***** Data supplied *****

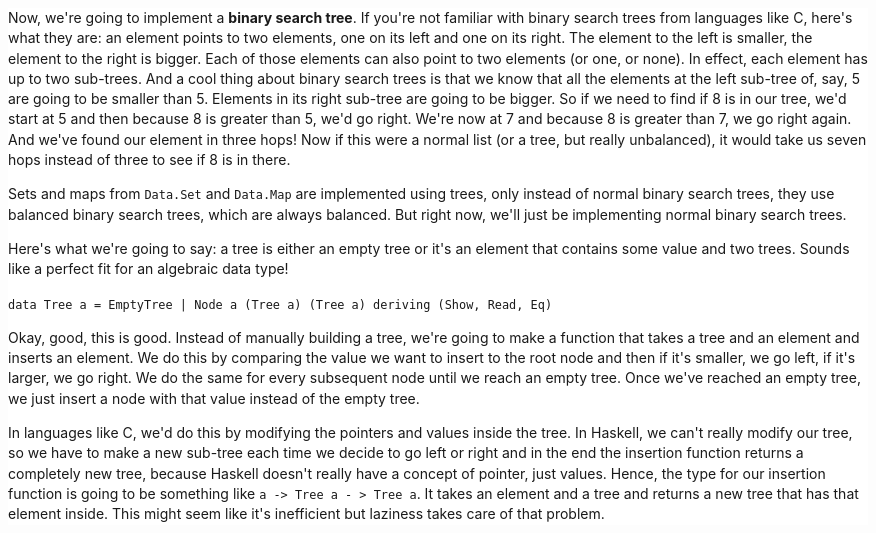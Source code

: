 Now,
we're going to implement a **binary search tree**.
If you're not familiar with binary search trees from languages like C,
here's what they are: an element points to two elements,
one on its left and one on its right.
The element to the left is smaller,
the element to the right is bigger.
Each of those elements can also point to two elements (or one,
or none).
In effect,
each element has up to two sub-trees.
And a cool thing about binary search trees is that we know that all the elements at the left sub-tree of,
say,
5 are going to be smaller than 5.
Elements in its right sub-tree are going to be bigger.
So if we need to find if 8 is in our tree,
we'd start at 5 and then because 8 is greater than 5,
we'd go right.
We're now at 7 and because 8 is greater than 7,
we go right again.
And we've found our element in three hops!
Now if this were a normal list (or a tree,
but really unbalanced),
it would take us seven hops instead of three to see if 8 is in there.

Sets and maps from `Data.Set` and `Data.Map` are implemented using trees,
only instead of normal binary search trees,
they use balanced binary search trees,
which are always balanced.
But right now,
we'll just be implementing normal binary search trees.

Here's what we're going to say: a tree is either an empty tree or it's an element that contains some value and two trees.
Sounds like a perfect fit for an algebraic data type!

    data Tree a = EmptyTree | Node a (Tree a) (Tree a) deriving (Show, Read, Eq)

Okay,
good,
this is good.
Instead of manually building a tree,
we're going to make a function that takes a tree and an element and inserts an element.
We do this by comparing the value we want to insert to the root node and then if it's smaller,
we go left,
if it's larger,
we go right.
We do the same for every subsequent node until we reach an empty tree.
Once we've reached an empty tree,
we just insert a node with that value instead of the empty tree.

In languages like C,
we'd do this by modifying the pointers and values inside the tree.
In Haskell,
we can't really modify our tree,
so we have to make a new sub-tree each time we decide to go left or right and in the end the insertion function returns a completely new tree,
because Haskell doesn't really have a concept of pointer,
just values.
Hence,
the type for our insertion function is going to be something like `a -> Tree a - > Tree a`.
It takes an element and a tree and returns a new tree that has that element inside.
This might seem like it's inefficient but laziness takes care of that problem.
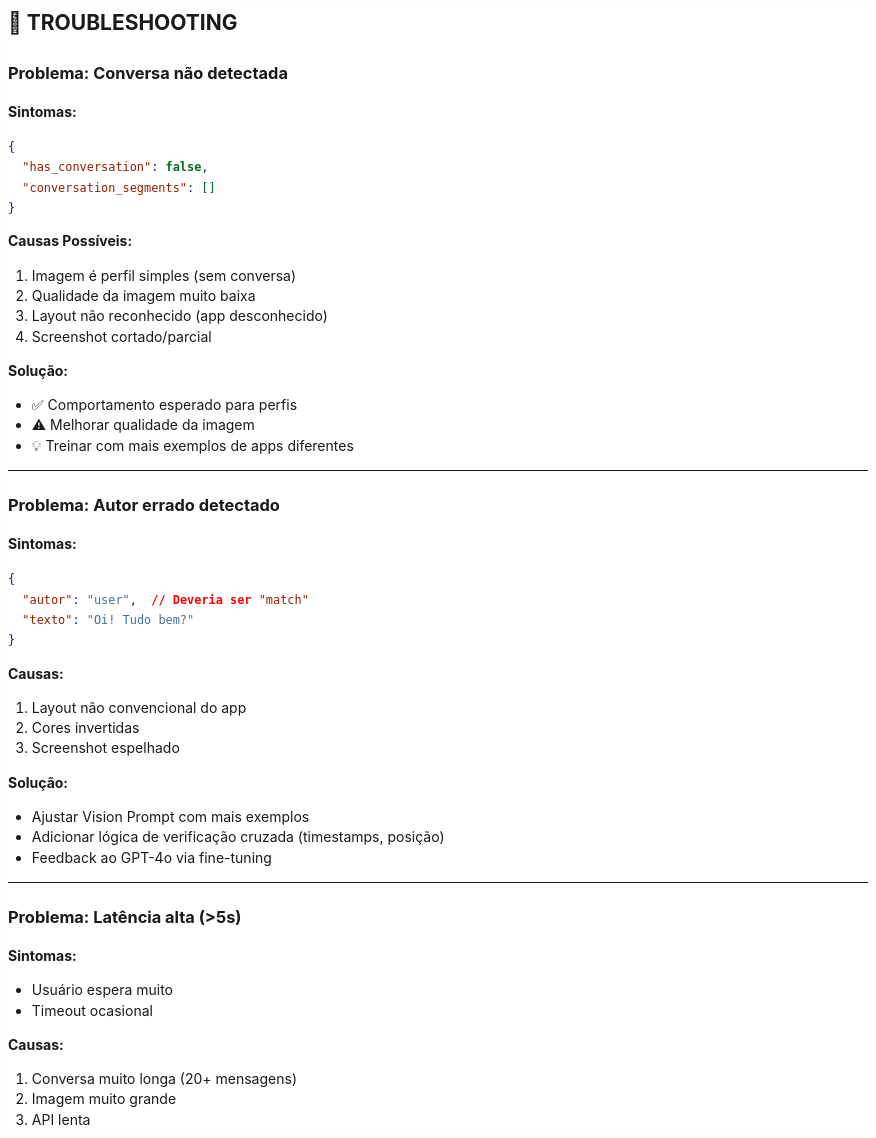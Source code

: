 
## 🔧 **TROUBLESHOOTING**

### **Problema: Conversa não detectada**

**Sintomas:**
```json
{
  "has_conversation": false,
  "conversation_segments": []
}
```

**Causas Possíveis:**
1. Imagem é perfil simples (sem conversa)
2. Qualidade da imagem muito baixa
3. Layout não reconhecido (app desconhecido)
4. Screenshot cortado/parcial

**Solução:**
- ✅ Comportamento esperado para perfis
- ⚠️ Melhorar qualidade da imagem
- 💡 Treinar com mais exemplos de apps diferentes

---

### **Problema: Autor errado detectado**

**Sintomas:**
```json
{
  "autor": "user",  // Deveria ser "match"
  "texto": "Oi! Tudo bem?"
}
```

**Causas:**
1. Layout não convencional do app
2. Cores invertidas
3. Screenshot espelhado

**Solução:**
- Ajustar Vision Prompt com mais exemplos
- Adicionar lógica de verificação cruzada (timestamps, posição)
- Feedback ao GPT-4o via fine-tuning

---

### **Problema: Latência alta (>5s)**

**Sintomas:**
- Usuário espera muito
- Timeout ocasional

**Causas:**
1. Conversa muito longa (20+ mensagens)
2. Imagem muito grande
3. API lenta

*****

● Task goal
Since the copy should hold text only, set down each record exactly and leave the pictures out.

● Answer to the problem
Source code

: Now,
we're going to implement a **binary search tree**.
If you're not familiar with binary search trees from languages like C,
here's what they are: an element points to two elements,
one on its left and one on its right.
The element to the left is smaller,
the element to the right is bigger.
Each of those elements can also point to two elements (or one,
or none).
In effect,
each element has up to two sub-trees.
And a cool thing about binary search trees is that we know that all the elements at the left sub-tree of,
say,
5 are going to be smaller than 5.
Elements in its right sub-tree are going to be bigger.
So if we need to find if 8 is in our tree,
we'd start at 5 and then because 8 is greater than 5,
we'd go right.
We're now at 7 and because 8 is greater than 7,
we go right again.
And we've found our element in three hops!
Now if this were a normal list (or a tree,
but really unbalanced),
it would take us seven hops instead of three to see if 8 is in there.

Sets and maps from `Data.Set` and `Data.Map` are implemented using trees,
only instead of normal binary search trees,
they use balanced binary search trees,
which are always balanced.
But right now,
we'll just be implementing normal binary search trees.

Here's what we're going to say: a tree is either an empty tree or it's an element that contains some value and two trees.
Sounds like a perfect fit for an algebraic data type!

    data Tree a = EmptyTree | Node a (Tree a) (Tree a) deriving (Show, Read, Eq)

Okay,
good,
this is good.
Instead of manually building a tree,
we're going to make a function that takes a tree and an element and inserts an element.
We do this by comparing the value we want to insert to the root node and then if it's smaller,
we go left,
if it's larger,
we go right.
We do the same for every subsequent node until we reach an empty tree.
Once we've reached an empty tree,
we just insert a node with that value instead of the empty tree.

In languages like C,
we'd do this by modifying the pointers and values inside the tree.
In Haskell,
we can't really modify our tree,
so we have to make a new sub-tree each time we decide to go left or right and in the end the insertion function returns a completely new tree,
because Haskell doesn't really have a concept of pointer,
just values.
Hence,
the type for our insertion function is going to be something like `a -> Tree a - > Tree a`.
It takes an element and a tree and returns a new tree that has that element inside.
This might seem like it's inefficient but laziness takes care of that problem.
Source code

: 
## 🔧 **TROUBLESHOOTING**

### **Problema: Conversa não detectada**

**Sintomas:**
```json
{
  "has_conversation": false,
  "conversation_segments": []
}
```

**Causas Possíveis:**
1. Imagem é perfil simples (sem conversa)
2. Qualidade da imagem muito baixa
3. Layout não reconhecido (app desconhecido)
4. Screenshot cortado/parcial

**Solução:**
- ✅ Comportamento esperado para perfis
- ⚠️ Melhorar qualidade da imagem
- 💡 Treinar com mais exemplos de apps diferentes

---

### **Problema: Autor errado detectado**

**Sintomas:**
```json
{
  "autor": "user",  // Deveria ser "match"
  "texto": "Oi! Tudo bem?"
}
```

**Causas:**
1. Layout não convencional do app
2. Cores invertidas
3. Screenshot espelhado

**Solução:**
- Ajustar Vision Prompt com mais exemplos
- Adicionar lógica de verificação cruzada (timestamps, posição)
- Feedback ao GPT-4o via fine-tuning

---

### **Problema: Latência alta (>5s)**

**Sintomas:**
- Usuário espera muito
- Timeout ocasional

**Causas:**
1. Conversa muito longa (20+ mensagens)
2. Imagem muito grande
3. API lenta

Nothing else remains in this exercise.